‘This is the day that the Lord has made; let us rejoice and be glad in it.’
We can sing those words as song on a Sunday, and the general feeling may be that we are in God’s church, and that Sunday is the day that the Lord has made. However, that is not what the song is about; it’s not what the scripture that inspired the song is about at all.
Indeed, the Psalm from which it comes was written to celebrate a specific festival—probably the Feast of Passover. And its theme was to thank God for coming to the people’s rescue—most likely in the rescue of God’s people from Egypt.
The line in the Psalm then is not about Sundays. It’s about a day when God came to his people’s rescue.
It’s perhaps no coincidence, then, that this Psalm also has strong connections with Jesus. After all, two verses later in the Psalm we read these familiar lines: ‘Blessed is the one who comes in the name of the Lord’ (26a)—words that were spoken by the crowd as Jesus entered Jerusalem for the final time. Furthermore, the two verses before in the Psalm, read: “The stone that the builders rejected has become the main cornerstone; this is the Lord’s doing and it is wonderful in our eyes.” (22-23)

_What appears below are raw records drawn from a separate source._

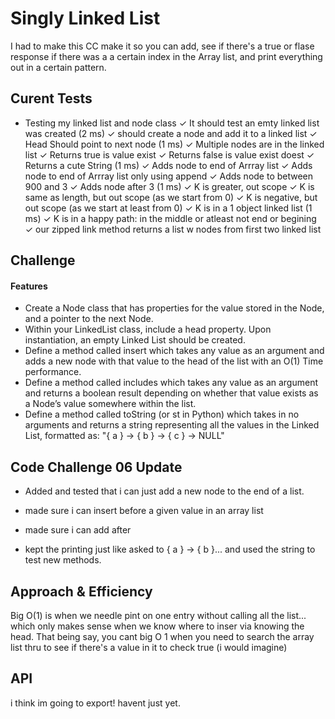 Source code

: # Singly Linked List
<!-- Short summary or background information -->

I had to make this CC make it so you can add, see if there's a true or flase response if there was a a certain index in the Array list, and print everything out in a certain pattern.

## Curent Tests

  - Testing my linked list and node class
    ✓ It should test an emty linked list was created (2 ms)
    ✓ should create a node and add it to a linked list
    ✓ Head Should point to next node (1 ms)
    ✓ Multiple nodes are in the linked list
    ✓ Returns true is value exist
    ✓ Returns false is value exist doest
    ✓ Returns a cute String (1 ms)
    ✓ Adds node to end of Arrray list
    ✓ Adds node to end of Arrray list only using append
    ✓ Adds node to between 900 and 3
    ✓ Adds node after 3 (1 ms)
    ✓ K is greater, out scope
    ✓ K is same as length, but out scope (as we start from 0)
    ✓ K is negative, but out scope (as we start at least from 0)
    ✓ K is in a 1 object linked list (1 ms)
    ✓ K is in a happy path: in the middle or atleast not end or begining
    ✓ our zipped link method returns a list w nodes from first two linked list



## Challenge
<!-- Description of the challenge -->

#### Features
- Create a Node class that has properties for the value stored in the Node, and a pointer to the next Node.
- Within your LinkedList class, include a head property. Upon instantiation, an empty Linked List should be created.
- Define a method called insert which takes any value as an argument and adds a new node with that value to the head of the list with an O(1) Time performance.
- Define a method called includes which takes any value as an argument and returns a boolean result depending on whether that value exists as a Node’s value somewhere within the list.
- Define a method called toString (or st in Python) which takes in no arguments and returns a string representing all the values in the Linked List, formatted as:
"{ a } -> { b } -> { c } -> NULL"


## Code Challenge 06 Update

- Added and tested that i can just add a new node to the end of a list.
- made sure i can insert before a given value in an array list
- made sure i can add after

- kept the printing just like asked to { a } -> { b }... and used the string to test new methods.

## Approach & Efficiency
<!-- What approach did you take? Why? What is the Big O space/time for this approach? -->

Big O(1) is when we needle pint on one entry without calling all the list... which only makes sense when we know where to inser via knowing the head. That being say, you cant big O 1 when you need to search the array list thru to see if there's a value in it to check true (i would imagine)

## API
<!-- Description of each method publicly available to your Linked List -->
i think im going to export! havent just yet.
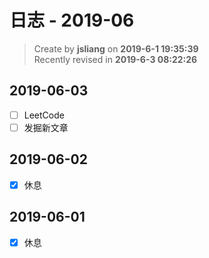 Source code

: 日志 - 2019-06
===

> Create by **jsliang** on **2019-6-1 19:35:39**  
> Recently revised in **2019-6-3 08:22:26**

## 2019-06-03

* [ ] LeetCode
* [ ] 发掘新文章

## 2019-06-02

* [x] 休息

## 2019-06-01

* [x] 休息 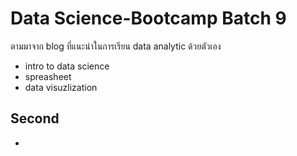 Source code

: # Data Science-Bootcamp Batch 9

ตามมาจาก blog ที่แนะนำในการเรียน data analytic ด้วยตัวเอง 
- intro to data science
- spreasheet
- data visuzlization
  
## Second 
- 
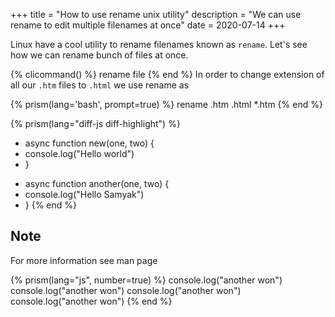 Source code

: +++
title = "How to use rename unix utility"
description = "We can use rename to edit multiple filenames at once"
date = 2020-07-14
+++

Linux have a cool utility to rename filenames known as `rename`. Let's see how
we can rename bunch of files at once.


{% clicommand() %}
rename <expression> <replacement> file
{% end %}
In order to change extension of all our `.htm` files to `.html` we use rename as

{% prism(lang='bash', prompt=true)  %}
rename .htm .html *.htm
{% end %}

{% prism(lang="diff-js diff-highlight") %}
-  async function new(one, two) {
-    console.log("Hello world")
-  }


+  async function another(one, two) {
+    console.log("Hello Samyak")
+  }
{% end %}



## Note
For more information see man page



{% prism(lang="js", number=true) %}
console.log("another won")
console.log("another won")
console.log("another won")
console.log("another won")
{% end %}
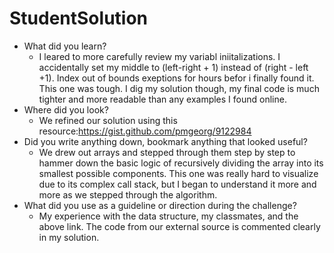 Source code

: # StudentSolution
- What did you learn?
    -  I leared to more carefully review my variabl iniitalizations. I accidentally set my middle to (left-right + 1) instead of (right - left +1).  Index out of bounds exeptions for hours befor i finally found it.  This one was tough.  I dig my solution though, my final code is much tighter and more readable than any examples I found online.
- Where did you look?
    - We refined our solution using this resource:https://gist.github.com/pmgeorg/9122984
- Did you write anything down, bookmark anything that looked useful?
    - We drew out arrays and stepped through them step by step to hammer down the basic logic of recursively dividing the array into its smallest possible components.  This one was really hard to visualize due to its complex call stack, but I began to understand it more and more as we stepped through the algorithm.
- What did you use as a guideline or direction during the challenge?
    - My experience with the data structure, my classmates, and the above link.  The code from our external source is commented clearly in my solution.
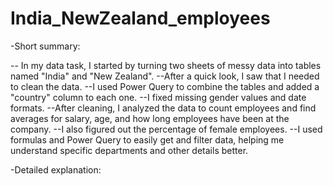 # India_NewZealand_employees
-Short summary:

-- In my data task, I started by turning two sheets of messy data into tables named "India" and "New Zealand".
--After a quick look, I saw that I needed to clean the data. 
--I used Power Query to combine the tables and added a "country" column to each one. 
--I fixed missing gender values and date formats. 
--After cleaning, I analyzed the data to count employees and find averages for salary, age, and how long employees have been at the company.
--I also figured out the percentage of female employees. 
--I used formulas and Power Query to easily get and filter data, helping me understand specific departments and other details better.

-Detailed explanation:


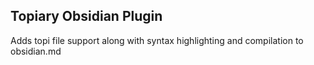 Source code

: ## Topiary Obsidian Plugin

Adds topi file support along with syntax highlighting and compilation to obsidian.md

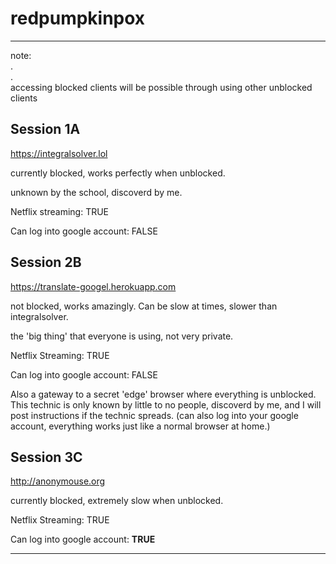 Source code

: # redpumpkinpox
___________________________________

note:  
.  
.  
accessing blocked clients will be possible through using other unblocked clients


Session 1A
-

https://integralsolver.lol

currently blocked, works perfectly when unblocked.

unknown by the school, discoverd by me.

Netflix streaming: TRUE

Can log into google account: FALSE


Session 2B
-


https://translate-googel.herokuapp.com

not blocked, works amazingly.
Can be slow at times, slower than integralsolver.

the 'big thing' that everyone is using, not very private.

Netflix Streaming: TRUE

Can log into google account: FALSE

Also a gateway to a secret 'edge' browser where everything is unblocked.
This technic is only known by little to no people, discoverd by me, and I will post instructions if the technic spreads.
(can also log into your google account, everything works just like a normal browser at home.)


Session 3C
-


http://anonymouse.org

currently blocked, extremely slow when unblocked.

Netflix Streaming: TRUE

Can log into google account: **TRUE**

________________________________________________

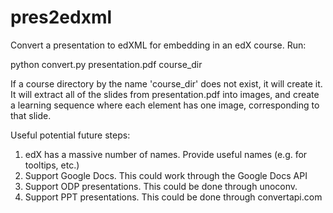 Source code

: pres2edxml
==========

Convert a presentation to edXML for embedding in an edX course. Run: 

  python convert.py presentation.pdf course_dir

If a course directory by the name 'course_dir' does not exist, it will
create it. It will extract all of the slides from presentation.pdf
into images, and create a learning sequence where each element has one
image, corresponding to that slide.

Useful potential future steps: 

1. edX has a massive number of names. Provide useful names (e.g. for tooltips, etc.)
2. Support Google Docs. This could work through the Google Docs API
3. Support ODP presentations. This could be done through unoconv. 
4. Support PPT presentations. This could be done through convertapi.com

What we have in the Psalm and the song, then, is the idea of specific days when God involved himself in spectacular ways in the lives of his people. Yes, it’s about God rescuing or redeeming his people from slavery in Egypt and making them his own. But it is also a prophecy of a time when God would do something even more extraordinary in order to rescue his people. And we have that in the redeeming death and resurrection of Jesus.
So, is ‘This is the Day’ a good hymn to sing? Well, at the least it is very popular. But let us never forget that the Psalm and the song are about being thankful for God’s intervention in human history. And it’s about an attitude of appreciation, thankfulness and rejoicing for God’s redeeming acts.